The interest rates on a 30 year mortgage in 1995 was 8-9% on average. The payment on a house selling for 140K in 1995 was $1163. Now lets say at the same interest rate you sell that home today for 270K. The payment would be $2172.
Now take todays interest rates. 5% FHA. You buy the house for 490K (An exaggerated price BTW and quite generalized because you can easily buy a home today for WAY lower than that in a good area) The payment on 490K at 5% is $2630.
Lets bring that price down to reality. A home in 1995 that was selling for 140K was not such a great home and needed work. So lets say that equivalent home today is 400K. The price of that home would be.. $2147 at 5%. Interestingly MORE affordable at 400K at todays rates than what you would value you it at the old rates with your estimate.

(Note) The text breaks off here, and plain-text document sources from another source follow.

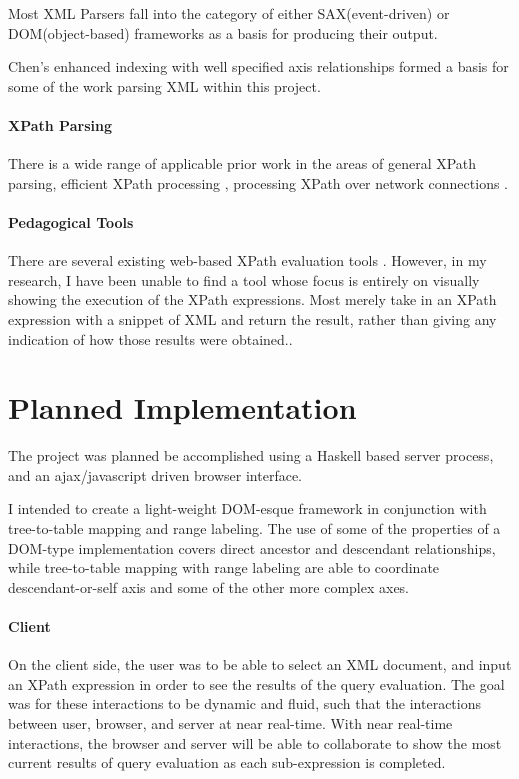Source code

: \documentclass{acm_proc_article-sp}
\begin{document}
Most XML Parsers fall into the category of either SAX(event-driven) or DOM(object-based) frameworks as a basis for producing their output.

Chen's enhanced indexing\cite{chen:indexing} with well specified axis relationships formed a basis for some of the work parsing XML within this project.

\paragraph{XPath Parsing}
There is a wide range of applicable prior work in the areas of general XPath parsing\cite{scardina:building, schmidt:design, xpathtokenizer}, efficient XPath processing \cite{1071614}, processing XPath over network connections \cite{1316696}.


\paragraph{Pedagogical Tools}

There are several existing web-based XPath evaluation tools \cite{futurelab, whitebeam, wwbkb}.  However, in my research, I have been unable to find a tool whose focus is entirely on visually showing the execution of the XPath expressions.  Most merely take in an XPath expression with a snippet of XML and return the result, rather than giving any indication of how those results were obtained..


\section{Planned Implementation}
The project was planned be accomplished using a Haskell based server process, and an ajax/javascript driven browser interface.  

I intended to create a light-weight DOM-esque framework in conjunction with tree-to-table mapping and range labeling.  The use of some of the properties of a DOM-type implementation covers direct ancestor and descendant relationships, while tree-to-table mapping with range labeling are able to coordinate descendant-or-self axis and some of the other more complex axes.

\paragraph{Client}
On the client side, the user was to be able to select an XML document, and input an XPath expression in order to see the results of the query evaluation. The goal was for these interactions to be dynamic and fluid, such that the interactions between user, browser, and server at near real-time.  With near real-time interactions, the browser and server will be able to collaborate to show the most current results of query evaluation as each sub-expression is completed.
\end{document}
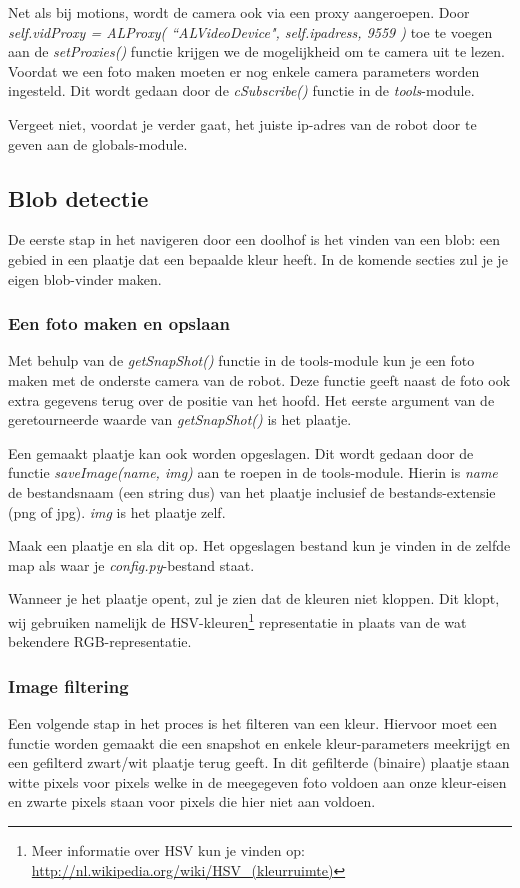 \documentclass[a4paper]{article}
\begin{document}
Net als bij motions, wordt de camera ook via een proxy aangeroepen. Door \textit{self.vidProxy = ALProxy( ``ALVideoDevice", self.ipadress, 9559 )} toe te voegen aan de \textit{setProxies()} functie krijgen we de mogelijkheid om te camera uit te lezen. Voordat we een foto maken moeten er nog enkele camera parameters worden ingesteld. Dit wordt gedaan door de \textit{cSubscribe()} functie in de \textit{tools}-module.

Vergeet niet, voordat je verder gaat, het juiste ip-adres van de robot door te geven aan de globals-module.

\subsection{Blob detectie}
De eerste stap in het navigeren door een doolhof is het vinden van een blob: een gebied in een plaatje dat een bepaalde kleur heeft. In de komende secties zul je je eigen blob-vinder maken.

\subsubsection{Een foto maken en opslaan}
Met behulp van de \textit{getSnapShot()} functie in de tools-module kun je een foto maken met de onderste camera van de robot. Deze functie geeft naast de foto ook extra gegevens terug over de positie van het hoofd. Het eerste argument van de geretourneerde waarde van \textit{getSnapShot()} is het plaatje.

Een gemaakt plaatje kan ook worden opgeslagen. Dit wordt gedaan door de functie \textit{saveImage(name, img)} aan te roepen in de tools-module. Hierin is \textit{name} de bestandsnaam (een string dus) van het plaatje inclusief de bestands-extensie (png of jpg). \textit{img} is het plaatje zelf.

Maak een plaatje en sla dit op. Het opgeslagen bestand kun je vinden in de zelfde map als waar je \textit{config.py}-bestand staat.

Wanneer je het plaatje opent, zul je zien dat de kleuren niet kloppen. Dit klopt, wij gebruiken namelijk de HSV-kleuren\footnote{Meer informatie over HSV kun je vinden op: \\ \url{http://nl.wikipedia.org/wiki/HSV_(kleurruimte)} } representatie in plaats van de wat bekendere RGB-representatie.

\subsubsection{Image filtering}
Een volgende stap in het proces is het filteren van een kleur. Hiervoor moet een functie worden gemaakt die een snapshot en enkele kleur-parameters meekrijgt en een gefilterd zwart/wit plaatje terug geeft. In dit gefilterde (binaire) plaatje staan witte pixels voor pixels welke in de meegegeven foto voldoen aan onze kleur-eisen en zwarte pixels staan voor pixels die hier niet aan voldoen.
\end{document}
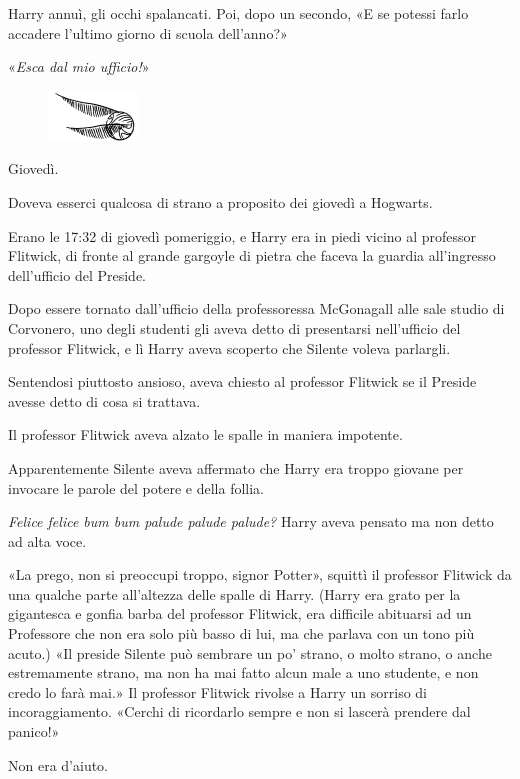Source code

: Harry annuì, gli occhi spalancati. Poi, dopo un secondo, «E se potessi farlo accadere l’ultimo giorno di scuola dell’anno?»

«\textit{Esca dal mio ufficio!}»

\begin{figure}[h!]
        \includegraphics[scale=0.4]{boccino.png}
        \centering
\end{figure}

Giovedì.

Doveva esserci qualcosa di strano a proposito dei giovedì a Hogwarts.

Erano le 17:32 di giovedì pomeriggio, e Harry era in piedi vicino al professor Flitwick, di fronte al grande gargoyle di pietra che faceva la guardia all’ingresso dell’ufficio del Preside.

Dopo essere tornato dall’ufficio della professoressa McGonagall alle sale studio di Corvonero, uno degli studenti gli aveva detto di presentarsi nell’ufficio del professor Flitwick, e lì Harry aveva scoperto che Silente voleva parlargli.

Sentendosi piuttosto ansioso, aveva chiesto al professor Flitwick se il Preside avesse detto di cosa si trattava.

Il professor Flitwick aveva alzato le spalle in maniera impotente.

Apparentemente Silente aveva affermato che Harry era troppo giovane per invocare le parole del potere e della follia.

\textit{Felice felice bum bum palude palude palude?} Harry aveva pensato ma non detto ad alta voce.

«La prego, non si preoccupi troppo, signor Potter», squittì il professor Flitwick da una qualche parte all’altezza delle spalle di Harry. (Harry era grato per la gigantesca e gonfia barba del professor Flitwick, era difficile abituarsi ad un Professore che non era solo più basso di lui, ma che parlava con un tono più acuto.) «Il preside Silente può sembrare un po’ strano, o molto strano, o anche estremamente strano, ma non ha mai fatto alcun male a uno studente, e non credo lo farà mai.» Il professor Flitwick rivolse a Harry un sorriso di incoraggiamento. «Cerchi di ricordarlo sempre e non si lascerà prendere dal panico!»

Non era d’aiuto.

You cant have it both ways, you wont have low prices and low interest. Not going to happen. Take a look at the interest rate trend from 1995 to today. Down down down and prices go up up up. Its not a coincidence.
To do a full study now you need to do a median income average for 1995 and a median income average for 2009. Based on my above figured you will show people on LI make a lot more money today on the average but due to interest rates have to pay less overall for their homes.
To be complete you need to compare taxes on LI in 1995 and taxes in 2009. Now we are getting somewhere. You will find taxes in 1995 were MUCH lower compared to home value and salary than today. Today TAXES make homes unaffordable. Not the actual home prices. So write Tom a letter and tell him to lower taxes.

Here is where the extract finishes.